Il signor Miller si destreggiava diversamente tra gli spigoli giuridici di un processo, controllava le pedine con scioltezza, manovrava i fili con accuratezza. Agli occhi di chi aveva assistito a molte delle sue 'performance' risultava sapere esattamente cosa fare non necessitando di sfoderare un'aura di terrore come nel caso della sua rivale.

Lexi rimase stranamente immobile, forse era la presenza asfissiante di Rudy che aveva modi piuttosto bacchettoni o la strana tensione che quelle parole producevano nell'aula ciononostante si concentrò accuratamente sul delineare a sua volta un profilo attitudinale dei due avvocati e capì ciò che altri avevano capito con anni e anni di acuta osservazione.

"No, non è una persona violenta. È sempre stata una ragazzina stravagante e molto estroversa, ma la sua arma non è la violenza, è la lingua." disse spostando a malapena lo sguardo sulla giovane imputata che sollevò un angolo della bocca a mo' di assenso.
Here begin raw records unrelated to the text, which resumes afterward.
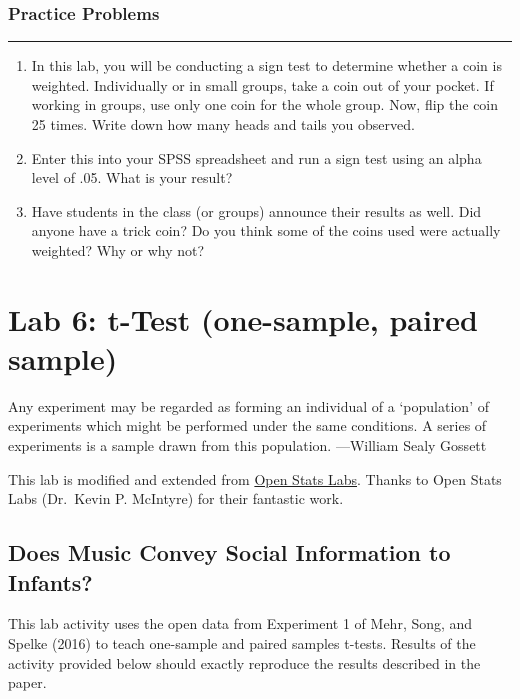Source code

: \documentclass[
]{book}
\begin{document}
\hypertarget{practice-problems-3}{%
\subsection{Practice Problems}\label{practice-problems-3}}

\begin{center}\rule{0.5\linewidth}{0.5pt}\end{center}

\begin{enumerate}
\def\labelenumi{\arabic{enumi}.}
\item
  In this lab, you will be conducting a sign test to determine whether a coin is weighted. Individually or in small groups, take a coin out of your pocket. If working in groups, use only one coin for the whole group. Now, flip the coin 25 times. Write down how many heads and tails you observed.
\item
  Enter this into your SPSS spreadsheet and run a sign test using an alpha level of .05. What is your result?
\item
  Have students in the class (or groups) announce their results as well. Did anyone have a trick coin? Do you think some of the coins used were actually weighted? Why or why not?
\end{enumerate}

\hypertarget{lab-6-t-test-one-sample-paired-sample}{%
\chapter{Lab 6: t-Test (one-sample, paired sample)}\label{lab-6-t-test-one-sample-paired-sample}}

{Any experiment may be regarded as forming an individual of a `population' of experiments which might be performed under the same conditions. A series of experiments is a sample drawn from this population. ---William Sealy Gossett}

This lab is modified and extended from \href{https://sites.trinity.edu/osl}{Open Stats Labs}. Thanks to Open Stats Labs (Dr.~Kevin P. McIntyre) for their fantastic work.

\hypertarget{does-music-convey-social-information-to-infants}{%
\section{Does Music Convey Social Information to Infants?}\label{does-music-convey-social-information-to-infants}}

This lab activity uses the open data from Experiment 1 of Mehr, Song, and Spelke (2016) to teach one-sample and paired samples t-tests. Results of the activity provided below should exactly reproduce the results described in the paper.
\end{document}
"È tutto signor Willis, può andare." Quando la sbarra si liberò fu un altro testimone ad essere chiamato.

"La difesa chiama a testimoniare Oliver Moore" L'amico si alzò dal fondo dell'aula e percorse il corridoio tra le sedie, come la navata di una chiesa, con uno sguardo terribilmente serio. Anche lui eseguì il giuramento convenzionale e si passò una mano tra i capelli neri focalizzando poi la sua attenzione su Henry. Un'occhiata di intesa, muta come il suono dell'ardente sole sulla terra, ma esistente e tangibile.

"Signor Moore lei era presente quel giorno"

"Si, ero con Lexi"

"Può illustrarci cosa ha visto." Oliver passò in rassegna le persone sedute alle prime file, i gomiti appoggiati ai bracioli della sedia, la postura scomposta non lo faceva apparire del tutto amalgamato all'ambiente e questo tralasciando il suo abbigliamento casual come al solito.

"Lexi era su di giri, per un eccesso di zuccheri probabilmente, perché è andata a sbattere contro Darleen e la cosa l'ha fatta arrabbiare molto."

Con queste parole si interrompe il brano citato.